Saturday, October 10, 2015

Absolute Values

Rabbi Jonathon Sacks in an excellent article in the WSJ on Religion and Violence, the subject of a class we are teaching, speaks about the "absolute values" embodied in the three great monotheistic religions. He is arguing that we don't need less religion to avoid violence, we need more of the best in religion.

I don't quarrel at all with what he is proposing. I agree with him and Karen Armstrong that religion per se does not cause violence and at its best embodies the ideas and behaviors that overcome violence and cruelty. But I do quarrel with the concept of "absolute values" (except in mathematics and vodka). Why? Because I think that the very illusion of the absolute is a, maybe the, source of violence and cruelty.

Are there absolute values, truths, beings, beliefs, beauties, goods, meanings? I think not and want to discourage them as dangerous illusions.

Rabbi Sacks is correct. We are animals searching for meaning. That desire comes with our ability to think, which is our ability to use images and symbols to act with each other in the world.

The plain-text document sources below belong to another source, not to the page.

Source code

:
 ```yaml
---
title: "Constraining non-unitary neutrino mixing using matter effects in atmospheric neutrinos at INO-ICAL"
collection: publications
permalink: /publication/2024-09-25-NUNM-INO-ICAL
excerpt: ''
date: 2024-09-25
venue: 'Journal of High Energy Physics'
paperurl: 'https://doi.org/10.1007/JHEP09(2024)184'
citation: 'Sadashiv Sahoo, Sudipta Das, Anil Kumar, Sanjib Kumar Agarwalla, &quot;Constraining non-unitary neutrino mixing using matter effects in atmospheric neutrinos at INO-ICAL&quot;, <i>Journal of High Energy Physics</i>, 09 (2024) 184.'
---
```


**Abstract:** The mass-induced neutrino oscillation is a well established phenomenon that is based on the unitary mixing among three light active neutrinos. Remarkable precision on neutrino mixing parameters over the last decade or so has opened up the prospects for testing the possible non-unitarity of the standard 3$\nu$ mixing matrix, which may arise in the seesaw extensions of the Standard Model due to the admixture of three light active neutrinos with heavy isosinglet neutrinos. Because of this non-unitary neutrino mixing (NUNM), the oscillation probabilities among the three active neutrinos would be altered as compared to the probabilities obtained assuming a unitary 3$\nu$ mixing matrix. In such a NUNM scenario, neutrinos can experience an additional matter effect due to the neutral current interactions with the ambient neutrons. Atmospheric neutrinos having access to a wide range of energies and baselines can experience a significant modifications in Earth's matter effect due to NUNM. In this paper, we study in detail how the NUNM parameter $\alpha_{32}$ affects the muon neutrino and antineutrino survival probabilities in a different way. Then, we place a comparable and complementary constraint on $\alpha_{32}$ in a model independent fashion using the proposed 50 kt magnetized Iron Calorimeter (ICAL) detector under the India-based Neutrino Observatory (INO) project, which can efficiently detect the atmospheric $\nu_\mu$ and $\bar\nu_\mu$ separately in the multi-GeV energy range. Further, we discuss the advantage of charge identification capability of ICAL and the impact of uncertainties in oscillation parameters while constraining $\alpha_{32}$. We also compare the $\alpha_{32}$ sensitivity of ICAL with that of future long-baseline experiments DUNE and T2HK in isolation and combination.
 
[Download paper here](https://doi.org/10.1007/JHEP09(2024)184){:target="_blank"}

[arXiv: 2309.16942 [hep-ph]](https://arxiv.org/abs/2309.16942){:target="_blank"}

We search for Truth and Meaning. We want to know reality.
We search for Goodness and Value. We want to act rightly and have love.
We search for the Beautiful. We want to appreciate and produce beauty.
We search for Reality-- the unity, the goodness, the truth, the beauty of Being.

But truths (like the Standard Model in physics or evolution by natural selection in biology) are not absolute and unchanging. They are preliminary understandings. Values contained in religion and in ordinary common sense are not absolute and unchanging. They are signposts along the way. The beauties of the universe and of persons are not absolute and unchanging. They are images in anticipation. Beings come and go.

Now whether we believe that the One, the True, the Good, and the Beautiful exists, or is becoming, or is an unrealizable future ideal, I believe we can all meditate, pray to, and call on the spirit of life, meaning, and love in ourselves. I experience that spirit in myself and you when I am living, working, listening, speaking, and acting with others--even those who are taking the time to criticize or argue with what I am saying or doing. That spirit is not an entity separate from us in time and space, but it is at the core of our existence personally and collectively. It is our transcendence and engagement in transcendence. It is not our beliefs or truths or values or products. But it is the source and therefore core of our truths and values and beauties.

There are so many ways of saying this. And I suppose that all religions at certain times and places try to. But really the words and symbols are merely pointing for us to consider that source and core in ourselves. It is there that the unity of our religions and cultures and worlds can be discovered. But for humanity's sake, let's not absolutize it. For as soon as we do, we've lost it.

Or, worse, we try to isolate and defend it--often by violence.